Below are records; count how many of their lines contain the string "此波会过去", and give only that number.

> **Material supplied**
= = = =

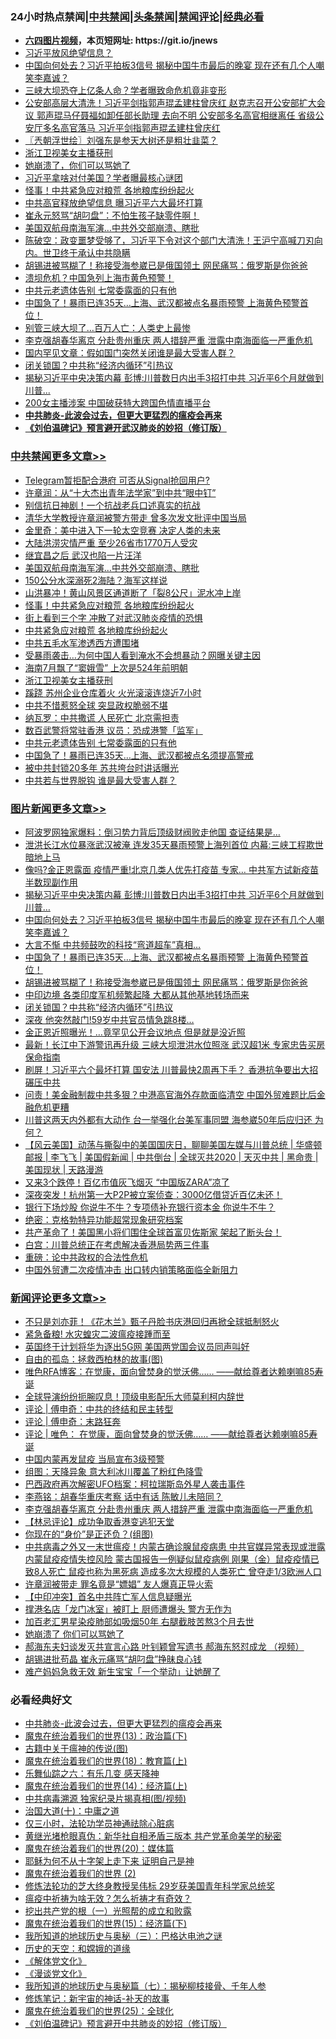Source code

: <div id="tt">
<h3>24小时热点禁闻|<a href="#%E4%B8%AD%E5%85%B1%E7%A6%81%E9%97%BB%E6%9B%B4%E5%A4%9A%E6%96%87%E7%AB%A0">中共禁闻</a>|<a href="#%E5%9B%BE%E7%89%87%E6%96%B0%E9%97%BB%E6%9B%B4%E5%A4%9A%E6%96%87%E7%AB%A0">头条禁闻</a>|<a href="#%E6%96%B0%E9%97%BB%E8%AF%84%E8%AE%BA%E6%9B%B4%E5%A4%9A%E6%96%87%E7%AB%A0">禁闻评论|<a href="#%E5%BF%85%E7%9C%8B%E7%BB%8F%E5%85%B8%E5%A5%BD%E6%96%87">经典必看</a></h3>
<ul>
<li><b><a href="http://d1.bdrive.tk/64.mp4" target="_blank">六四图片视频</a>，本页短网址: https://git.io/jnews</b></li>
<li><a href="https://github.com/fqnews/bnews/blob/master/cbnews/20200706/1356306.md">习近平放风绝望信息？</a></li>
<li><a href="https://github.com/fqnews/bnews/blob/master/topimagenews/20200706/1356582.md">中国向何处去？习近平拍板3信号 揭秘中国牛市最后的晚宴 现在还有几个人嘲笑李嘉诚？</a></li>
<li><a href="https://github.com/fqnews/bnews/blob/master/cbnews/20200706/1356334.md">三峡大坝恐夺上亿条人命？学者曝致命危机竟非变形</a></li>
<li><a href="https://github.com/fqnews/bnews/blob/master/comments/20200706/1356297.md">公安部高层大清洗！习近平剑指郭声琨孟建柱曾庆红 赵克志召开公安部扩大会议 郭声琨马仔聂福如卸任部长助理 去向不明 公安部多名高官相继离任 省级公安厅多名高官落马 习近平剑指郭声琨孟建柱曾庆红</a></li>
<li><a href="https://github.com/fqnews/bnews/blob/master/ssgc/20200706/1356264.md">〖兲朝浮世绘〗刘强东是参天大树还是粗壮韭菜？</a></li>
<li><a href="https://github.com/fqnews/bnews/blob/master/cbnews/20200706/1356507.md">浙江卫视美女主播获刑</a></li>
<li><a href="https://github.com/fqnews/bnews/blob/master/ssgc/20200706/1356282.md">她崩溃了，你们可以骂她了</a></li>
<li><a href="https://github.com/fqnews/bnews/blob/master/cbnews/20200706/1356351.md">习近平拿啥对付美国？学者曝最核心谜团</a></li>
<li><a href="https://github.com/fqnews/bnews/blob/master/cbnews/20200706/1356555.md">怪事！中共紧急应对粮荒 各地粮库纷纷起火</a></li>
<li><a href="https://github.com/fqnews/bnews/blob/master/cbnews/20200706/1356320.md">中共高官释放绝望信息 曝习近平六大最坏打算</a></li>
<li><a href="https://github.com/fqnews/bnews/blob/master/cnnews/20200706/1356360.md">崔永元怒骂“胡叼盘”：不怕生孩子缺零件啊！</a></li>
<li><a href="https://github.com/fqnews/bnews/blob/master/cbnews/20200706/1356562.md">美国双航母南海军演…中共外交部崩溃、瞎批</a></li>
<li><a href="https://github.com/fqnews/bnews/blob/master/bannedvideo/20200706/1356266.md">陈破空：政变噩梦受够了，习近平下令对这个部门大清洗！王沪宁高喊刀刃向内。世卫终于承认中共隐瞒</a></li>
<li><a href="https://github.com/fqnews/bnews/blob/master/topimagenews/20200706/1356504.md">胡锡进被骂糊了！称接受海参崴已是俄国领土 网民痛骂：俄罗斯是你爸爸</a></li>
<li><a href="https://github.com/fqnews/bnews/blob/master/cnnews/20200706/1356478.md">溃坝危机？中国急列上海市黄色预警！</a></li>
<li><a href="https://github.com/fqnews/bnews/blob/master/cbnews/20200706/1356447.md">中共元老遗体告别 七常委露面的只有他</a></li>
<li><a href="https://github.com/fqnews/bnews/blob/master/topimagenews/20200706/1356509.md">中国急了！暴雨已连35天…上海、武汉都被点名暴雨预警 上海黄色预警首位！</a></li>
<li><a href="https://github.com/fqnews/bnews/blob/master/cnnews/20200706/1356450.md">别管三峡大坝了…百万人亡：人类史上最惨</a></li>
<li><a href="https://github.com/fqnews/bnews/blob/master/comments/20200706/1356663.md">李克强胡春华离京 分赴贵州重庆 两人措辞严重 泄露中南海面临一严重危机</a></li>
<li><a href="https://github.com/fqnews/bnews/blob/master/comments/20200706/1356521.md">国内罕见文章：假如国门突然关闭谁是最大受害人群？</a></li>
<li><a href="https://github.com/fqnews/bnews/blob/master/topimagenews/20200706/1356375.md">闭关锁国？中共称“经济内循环”引热议</a></li>
<li><a href="https://github.com/fqnews/bnews/blob/master/topimagenews/20200706/1356638.md">揭秘习近平中央决策内幕 彭博:川普数日内出手3招打中共 习近平6个月就做到川普...</a></li>
<li><a href="https://github.com/fqnews/bnews/blob/master/cnnews/20200706/1356571.md">200女主播涉案 中国破获特大跨国色情直播平台</a></li>
<li><b><a href="https://github.com/fqnews/bnews/blob/master/comments/20200211/1275071.md" target="_blank">中共肺炎-此波会过去，但更大更猛烈的瘟疫会再来</a></b></li>
<li><b><a href="https://github.com/fqnews/bnews/blob/master/comments/20200207/1272816.md" target="_blank">《刘伯温碑记》预言避开武汉肺炎的妙招（修订版）</a></b></li>
</ul>
</div>

<div class="catlist">
<h3><a href="https://github.com/fqnews/bnews/blob/master/cbnews/" target="_blank">中共禁闻</a><span><a href="https://github.com/fqnews/bnews/blob/master/cbnews/" target="_blank" rel="nofollow">更多文章>></a></span></h3>
<ul>
<li><a href="https://github.com/fqnews/bnews/blob/master/cbnews/20200706/1356704.md" target="_blank">Telegram暂拒配合港府 可否从Signal抢回用户?</a></li>
<li><a href="https://github.com/fqnews/bnews/blob/master/cbnews/20200706/1356656.md" target="_blank">许章润：从“十大杰出青年法学家”到中共“眼中钉”</a></li>
<li><a href="https://github.com/fqnews/bnews/blob/master/cbnews/20200706/1356653.md" target="_blank">别信抗日神剧！一个抗战老兵口述真实的抗战</a></li>
<li><a href="https://github.com/fqnews/bnews/blob/master/cbnews/20200706/1356637.md" target="_blank">清华大学教授许章润被警方带走 曾多次发文批评中国当局</a></li>
<li><a href="https://github.com/fqnews/bnews/blob/master/cbnews/20200706/1356577.md" target="_blank">金里奇：美中进入下一轮太空竞赛 决定人类的未来</a></li>
<li><a href="https://github.com/fqnews/bnews/blob/master/cbnews/20200706/1356564.md" target="_blank">大陆洪涝灾情严重 至少26省市1770万人受灾</a></li>
<li><a href="https://github.com/fqnews/bnews/blob/master/cbnews/20200706/1356563.md" target="_blank">继宜昌之后 武汉也陷一片汪洋</a></li>
<li><a href="https://github.com/fqnews/bnews/blob/master/cbnews/20200706/1356562.md" target="_blank">美国双航母南海军演…中共外交部崩溃、瞎批</a></li>
<li><a href="https://github.com/fqnews/bnews/blob/master/cbnews/20200706/1356557.md" target="_blank">150公分水深溺死2海陆？海军这样说</a></li>
<li><a href="https://github.com/fqnews/bnews/blob/master/cbnews/20200706/1356556.md" target="_blank">山洪暴冲！黄山风景区通道断了「裂8公尺」泥水冲上岸</a></li>
<li><a href="https://github.com/fqnews/bnews/blob/master/cbnews/20200706/1356555.md" target="_blank">怪事！中共紧急应对粮荒 各地粮库纷纷起火</a></li>
<li><a href="https://github.com/fqnews/bnews/blob/master/cbnews/20200706/783255.md" target="_blank">街上看到三个字 冲散了对武汉肺炎疫情的恐惧</a></li>
<li><a href="https://github.com/fqnews/bnews/blob/master/cbnews/20200706/1356551.md" target="_blank">中共紧急应对粮荒 各地粮库纷纷起火</a></li>
<li><a href="https://github.com/fqnews/bnews/blob/master/cbnews/20200706/783262.md" target="_blank">中共五毛水军渗透西方遭围堵</a></li>
<li><a href="https://github.com/fqnews/bnews/blob/master/cbnews/20200706/1356519.md" target="_blank">受暴雨袭击…为何中国人看到淹水不会想暴动？网曝关键主因</a></li>
<li><a href="https://github.com/fqnews/bnews/blob/master/cbnews/20200706/1356497.md" target="_blank">海南7月飘了“窦娥雪” 上次是524年前明朝</a></li>
<li><a href="https://github.com/fqnews/bnews/blob/master/cbnews/20200706/1356507.md" target="_blank">浙江卫视美女主播获刑</a></li>
<li><a href="https://github.com/fqnews/bnews/blob/master/cbnews/20200706/1356469.md" target="_blank">蹊跷 苏州企业仓库着火 火光滚滚连烧近7小时</a></li>
<li><a href="https://github.com/fqnews/bnews/blob/master/cbnews/20200706/1356453.md" target="_blank">中共不惜惹怒全球 突显政权脆弱不堪</a></li>
<li><a href="https://github.com/fqnews/bnews/blob/master/cbnews/20200706/1356452.md" target="_blank">纳瓦罗：中共撒谎 人民死亡 北京需担责</a></li>
<li><a href="https://github.com/fqnews/bnews/blob/master/cbnews/20200706/1356448.md" target="_blank">数百武警将常驻香港 议员：恐成港警「监军」</a></li>
<li><a href="https://github.com/fqnews/bnews/blob/master/cbnews/20200706/1356447.md" target="_blank">中共元老遗体告别 七常委露面的只有他</a></li>
<li><a href="https://github.com/fqnews/bnews/blob/master/cbnews/20200706/1356445.md" target="_blank">中国急了！暴雨已连35天…上海、武汉都被点名须提高警戒</a></li>
<li><a href="https://github.com/fqnews/bnews/blob/master/cbnews/20200706/1356442.md" target="_blank">被中共封锁20多年 苏共垮台时讲话曝光</a></li>
<li><a href="https://github.com/fqnews/bnews/blob/master/cbnews/20200706/1356441.md" target="_blank">中共若与世界脱钩 谁是最大受害人群？</a></li>

</ul>
</div>
<div class="catlist">
<h3><a href="https://github.com/fqnews/bnews/blob/master/topimagenews/" target="_blank">图片新闻</a><span><a href="https://github.com/fqnews/bnews/blob/master/topimagenews/" target="_blank" rel="nofollow">更多文章>></a></span></h3>
<ul>
<li><a href="https://github.com/fqnews/bnews/blob/master/topimagenews/20200706/1356706.md" target="_blank">阿波罗网独家爆料：倒习势力背后顶级财阀败走他国 查证结果是&#8230;</a></li>
<li><a href="https://github.com/fqnews/bnews/blob/master/topimagenews/20200706/1356666.md" target="_blank">泄洪长江水位暴涨武汉被淹 连发35天暴雨预警上海列首位 内幕:三峡工程欺世暗地上马</a></li>
<li><a href="https://github.com/fqnews/bnews/blob/master/topimagenews/20200706/1356643.md" target="_blank">像吗?金正恩露面 疫情严重!北京几类人优先打疫苗 专家… 中共军方试新疫苗半数现副作用</a></li>
<li><a href="https://github.com/fqnews/bnews/blob/master/topimagenews/20200706/1356638.md" target="_blank">揭秘习近平中央决策内幕 彭博:川普数日内出手3招打中共 习近平6个月就做到川普&#8230;</a></li>
<li><a href="https://github.com/fqnews/bnews/blob/master/topimagenews/20200706/1356582.md" target="_blank">中国向何处去？习近平拍板3信号 揭秘中国牛市最后的晚宴 现在还有几个人嘲笑李嘉诚？</a></li>
<li><a href="https://github.com/fqnews/bnews/blob/master/topimagenews/20200706/1356510.md" target="_blank">大言不惭 中共频鼓吹的科技“弯道超车”真相…</a></li>
<li><a href="https://github.com/fqnews/bnews/blob/master/topimagenews/20200706/1356509.md" target="_blank">中国急了！暴雨已连35天…上海、武汉都被点名暴雨预警 上海黄色预警首位！</a></li>
<li><a href="https://github.com/fqnews/bnews/blob/master/topimagenews/20200706/1356504.md" target="_blank">胡锡进被骂糊了！称接受海参崴已是俄国领土 网民痛骂：俄罗斯是你爸爸</a></li>
<li><a href="https://github.com/fqnews/bnews/blob/master/topimagenews/20200706/1356431.md" target="_blank">中印边境 各类印度军机频繁起降 大都从其他基地转场而来</a></li>
<li><a href="https://github.com/fqnews/bnews/blob/master/topimagenews/20200706/1356375.md" target="_blank">闭关锁国？中共称“经济内循环”引热议</a></li>
<li><a href="https://github.com/fqnews/bnews/blob/master/topimagenews/20200705/1356213.md" target="_blank">深夜 他突然敲门!59岁中共官员情急跳8楼&#8230;</a></li>
<li><a href="https://github.com/fqnews/bnews/blob/master/topimagenews/20200705/1356209.md" target="_blank">金正恩近照曝光！&#8230;竟罕见公开会议地点 但是就是没近照</a></li>
<li><a href="https://github.com/fqnews/bnews/blob/master/topimagenews/20200705/1356187.md" target="_blank">最新！长江中下游警讯再升级 三峡大坝泄洪水位照涨 武汉超1米 专家忠告买房保命指南</a></li>
<li><a href="https://github.com/fqnews/bnews/blob/master/topimagenews/20200705/1356147.md" target="_blank">刷屏！习近平六个最坏打算 国安法 川普最快2周再下手？ 香港抗争要出大招碾压中共</a></li>
<li><a href="https://github.com/fqnews/bnews/blob/master/topimagenews/20200705/1356105.md" target="_blank">问责！美金融制裁中共多狠？中港高官海外存款面临清空 中国外贸难题比后金融危机更糟</a></li>
<li><a href="https://github.com/fqnews/bnews/blob/master/topimagenews/20200705/1356075.md" target="_blank">川普这两天内外都有大动作 台一举强化台美军事同盟 海参崴50年后应归还 为何？</a></li>
<li><a href="https://github.com/fqnews/bnews/blob/master/comments/20200705/1356016.md" target="_blank">【风云美国】动荡与撕裂中的美国国庆日，聊聊美国左媒与川普总统 | 华盛顿邮报 | 李飞飞 | 美国假新闻 | 中共倒台 | 全球灭共2020 | 天灭中共 | 黑命贵 | 美国现状 | 天路漫游</a></li>
<li><a href="https://github.com/fqnews/bnews/blob/master/topimagenews/20200705/1355988.md" target="_blank">又来3个跌停！百亿市值灰飞烟灭 “中国版ZARA”凉了</a></li>
<li><a href="https://github.com/fqnews/bnews/blob/master/topimagenews/20200705/1355987.md" target="_blank">深夜突发！杭州第一大P2P被立案侦查：3000亿借贷近百亿未还！</a></li>
<li><a href="https://github.com/fqnews/bnews/blob/master/topimagenews/20200705/1355941.md" target="_blank">银行下场炒股 你说牛不牛？专项债补充银行资本金 你说牛不牛？</a></li>
<li><a href="https://github.com/fqnews/bnews/blob/master/comments/20200705/783265.md" target="_blank">绝密：克格勃特异功能超常现象研究档案</a></li>
<li><a href="https://github.com/fqnews/bnews/blob/master/topimagenews/20200705/1355904.md" target="_blank">共产革命了！美国黑小将们围住全球首富贝佐斯家 架起了断头台！</a></li>
<li><a href="https://github.com/fqnews/bnews/blob/master/topimagenews/20200705/1355825.md" target="_blank">白宫：川普总统正在考虑解决香港局势两三件事</a></li>
<li><a href="https://github.com/fqnews/bnews/blob/master/comments/20200705/783271.md" target="_blank">重磅：论中共政权的合法性危机</a></li>
<li><a href="https://github.com/fqnews/bnews/blob/master/topimagenews/20200705/1355758.md" target="_blank">中国外贸遭二次疫情冲击 出口转内销策略面临全新阻力</a></li>

</ul>
</div>
<div class="catlist">
<h3><a href="https://github.com/fqnews/bnews/blob/master/comments/" target="_blank">新闻评论</a><span><a href="https://github.com/fqnews/bnews/blob/master/comments/" target="_blank" rel="nofollow">更多文章>></a></span></h3>
<ul>
<li><a href="https://github.com/fqnews/bnews/blob/master/comments/20200707/1356738.md" target="_blank">不只是刘亦菲！《花木兰》甄子丹脸书庆港回归再掀全球抵制怒火</a></li>
<li><a href="https://github.com/fqnews/bnews/blob/master/comments/20200707/1356734.md" target="_blank">紧急备粮! 水灾蝗灾二波瘟疫接踵而至</a></li>
<li><a href="https://github.com/fqnews/bnews/blob/master/comments/20200707/1356727.md" target="_blank">英国终于计划将华为逐出5G网 美国两党国会议员同声叫好</a></li>
<li><a href="https://github.com/fqnews/bnews/blob/master/comments/20200707/1356725.md" target="_blank">自由的孤岛：拯救西柏林的故事(图)</a></li>
<li><a href="https://github.com/fqnews/bnews/blob/master/comments/20200707/1356718.md" target="_blank">唯色RFA博客：在觉康，面向曾焚身的觉沃佛……   ——献给尊者达赖喇嘛85寿诞</a></li>
<li><a href="https://github.com/fqnews/bnews/blob/master/comments/20200706/1356713.md" target="_blank">全球导演纷纷扼腕叹息！顶级电影配乐大师莫利柯内辞世</a></li>
<li><a href="https://github.com/fqnews/bnews/blob/master/comments/20200706/1356709.md" target="_blank">评论 | 傅申奇：中共的终结和民主转型</a></li>
<li><a href="https://github.com/fqnews/bnews/blob/master/comments/20200706/1356708.md" target="_blank">评论 | 傅申奇：末路狂奔</a></li>
<li><a href="https://github.com/fqnews/bnews/blob/master/comments/20200706/1356699.md" target="_blank">评论 | 唯色： 在觉康，面向曾焚身的觉沃佛……   ——献给尊者达赖喇嘛85寿诞</a></li>
<li><a href="https://github.com/fqnews/bnews/blob/master/comments/20200706/1356697.md" target="_blank">中国内蒙再发鼠疫 当局宣布3级预警</a></li>
<li><a href="https://github.com/fqnews/bnews/blob/master/comments/20200706/1356693.md" target="_blank">组图：天降异象 意大利冰川覆盖了粉红色降雪</a></li>
<li><a href="https://github.com/fqnews/bnews/blob/master/comments/20200706/1356689.md" target="_blank">巴西政府再次解密UFO档案：柯拉瑞斯岛外星人袭击事件</a></li>
<li><a href="https://github.com/fqnews/bnews/blob/master/comments/20200706/1356671.md" target="_blank">李燕铭：胡春华重庆考察 话中有话 陈敏儿未陪同？</a></li>
<li><a href="https://github.com/fqnews/bnews/blob/master/comments/20200706/1356663.md" target="_blank">李克强胡春华离京 分赴贵州重庆 两人措辞严重 泄露中南海面临一严重危机</a></li>
<li><a href="https://github.com/fqnews/bnews/blob/master/comments/20200706/1356660.md" target="_blank">【林忌评论】成功争取香港变逃犯天堂</a></li>
<li><a href="https://github.com/fqnews/bnews/blob/master/comments/20200706/1356659.md" target="_blank">你现在的“身价”是正还负？(组图)</a></li>
<li><a href="https://github.com/fqnews/bnews/blob/master/comments/20200706/1356651.md" target="_blank">中共病毒之外又一末世瘟疫！内蒙古确诊腺鼠疫病患 中共官媒异常表现或泄露内蒙鼠疫疫情失控风险 蒙古国报告一例疑似鼠疫病例 刚果（金）鼠疫疫情已致8人死亡 鼠疫也称为黑死病 造成多次大规模的人类死亡 曾夺走1/3欧洲人口</a></li>
<li><a href="https://github.com/fqnews/bnews/blob/master/comments/20200706/1356639.md" target="_blank">许章润被带走 罪名竟是“嫖娼” 友人爆真正导火索</a></li>
<li><a href="https://github.com/fqnews/bnews/blob/master/comments/20200706/1356616.md" target="_blank">【中印冲突】首名中共阵亡军人信息疑曝光</a></li>
<li><a href="https://github.com/fqnews/bnews/blob/master/comments/20200706/1356605.md" target="_blank">撑港名店「龙门冰室」被盯上 厨师遭爆头 警方无作为</a></li>
<li><a href="https://github.com/fqnews/bnews/blob/master/comments/20200706/1356604.md" target="_blank">加百老汇男星染疫肺部如吸烟50年 右腿截肢苦熬3个月去世</a></li>
<li><a href="https://github.com/fqnews/bnews/blob/master/comments/20200706/1356601.md" target="_blank">她崩溃了 你们可以骂她了</a></li>
<li><a href="https://github.com/fqnews/bnews/blob/master/comments/20200706/1356587.md" target="_blank">郝海东夫妇谈发灭共宣言心路 叶钊颖曾写遗书 郝海东怒怼成龙 （视频）</a></li>
<li><a href="https://github.com/fqnews/bnews/blob/master/comments/20200706/1356572.md" target="_blank">胡锡进批苟晶 崔永元痛骂“胡叼盘”挣昧良心钱</a></li>
<li><a href="https://github.com/fqnews/bnews/blob/master/comments/20200706/1356559.md" target="_blank">难产妈妈急救无效  新生宝宝「一个举动」让她醒了</a></li>

</ul>
</div>

<div class="catlist">
<h3>必看经典好文</h3>
<ul>
<li><a href="https://github.com/fqnews/bnews/blob/master/comments/20200211/1275071.md" target="_blank">中共肺炎-此波会过去，但更大更猛烈的瘟疫会再来</a></li>
<li><a href="https://github.com/fqnews/bnews/blob/master/topimagenews/20180602/951960.md" target="_blank">魔鬼在统治着我们的世界(13)：政治篇(下)</a></li>
<li><a href="https://github.com/fqnews/bnews/blob/master/ccpdope/20200531/1337409.md" target="_blank">古籍中关于瘟神的传说(图)</a></li>
<li><a href="https://github.com/fqnews/bnews/blob/master/topimagenews/20180701/965109.md" target="_blank">魔鬼在统治着我们的世界(18)：教育篇(上)</a></li>
<li><a href="https://github.com/fqnews/bnews/blob/master/tculture/20190101/792146.md" target="_blank">乐舞仙踪之六：有乐几变 感天降神</a></li>
<li><a href="https://github.com/fqnews/bnews/blob/master/topimagenews/20180605/953415.md" target="_blank">魔鬼在统治着我们的世界(14)：经济篇(上)</a></li>
<li><a href="https://github.com/fqnews/bnews/blob/master/ccpdope/20200412/1311165.md" target="_blank">中共病毒溯源 独家纪录片揭真相(图/视频)</a></li>
<li><a href="https://github.com/fqnews/bnews/blob/master/cbnews/20180316/915423.md" target="_blank">治国大道(十)：中庸之道</a></li>
<li><a href="https://github.com/fqnews/bnews/blob/master/health/20170626/780270.md" target="_blank">仅三小时，法轮功学员神通祛除心脏病</a></li>
<li><a href="https://github.com/fqnews/bnews/blob/master/lifebaike/20180921/1001174.md" target="_blank">黄继光堵枪眼真伪：新华社自相矛盾三版本 共产党革命美学的秘密</a></li>
<li><a href="https://github.com/fqnews/bnews/blob/master/comments/20180725/976787.md" target="_blank">魔鬼在统治着我们的世界(20)：媒体篇</a></li>
<li><a href="https://github.com/fqnews/bnews/blob/master/ccpdope/20190803/1168965.md" target="_blank">耶稣为何不从十字架上走下来 证明自己是神</a></li>
<li><a href="https://github.com/fqnews/bnews/blob/master/topimagenews/20180520/944940.md" target="_blank">魔鬼在统治着我们的世界 (2)</a></li>
<li><a href="https://github.com/fqnews/bnews/blob/master/comments/20190517/1129285.md" target="_blank">修炼法轮功的芝大终身教授吴伟标 29岁获美国青年科学家总统奖</a></li>
<li><a href="https://github.com/fqnews/bnews/blob/master/comments/20200502/1322275.md" target="_blank">瘟疫中祈祷为啥无效？怎么祈祷才有奇效？</a></li>
<li><a href="https://github.com/fqnews/bnews/blob/master/comments/20200629/1352460.md" target="_blank">挖出共产党的根（一）光照帮的成立和败露</a></li>
<li><a href="https://github.com/fqnews/bnews/blob/master/topimagenews/20180610/955499.md" target="_blank">魔鬼在统治着我们的世界(15)：经济篇(下)</a></li>
<li><a href="https://github.com/fqnews/bnews/blob/master/tculture/xiulian/20170726/797589.md" target="_blank">我所知道的地球历史与奥秘（三）：巴格达电池之谜</a></li>
<li><a href="https://github.com/fqnews/bnews/blob/master/cbnews/20190219/1083302.md" target="_blank">历史的天空：和嫦娥的道缘</a></li>
<li><a href="https://github.com/fqnews/bnews/blob/master/bookwiki/20130610/138400.md" target="_blank">《解体党文化》</a></li>
<li><a href="https://github.com/fqnews/bnews/blob/master/comments/20200521/783167.md" target="_blank">《漫谈党文化》</a></li>
<li><a href="https://github.com/fqnews/bnews/blob/master/topimagenews/20171210/868397.md" target="_blank">我所知道的地球历史与奥秘篇（七）：揭秘柳枝接骨、千年人参</a></li>
<li><a href="https://github.com/fqnews/bnews/blob/master/comments/20190418/1115565.md" target="_blank">修炼笔记：新宇宙的神话-补天的故事</a></li>
<li><a href="https://github.com/fqnews/bnews/blob/master/comments/20181017/1014654.md" target="_blank">魔鬼在统治着我们的世界(25)：全球化</a></li>
<li><a href="https://github.com/fqnews/bnews/blob/master/comments/20200207/1272816.md" target="_blank">《刘伯温碑记》预言避开中共肺炎的妙招（修订版）</a></li>

</ul>
</div>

= = = =

> **Task output**
2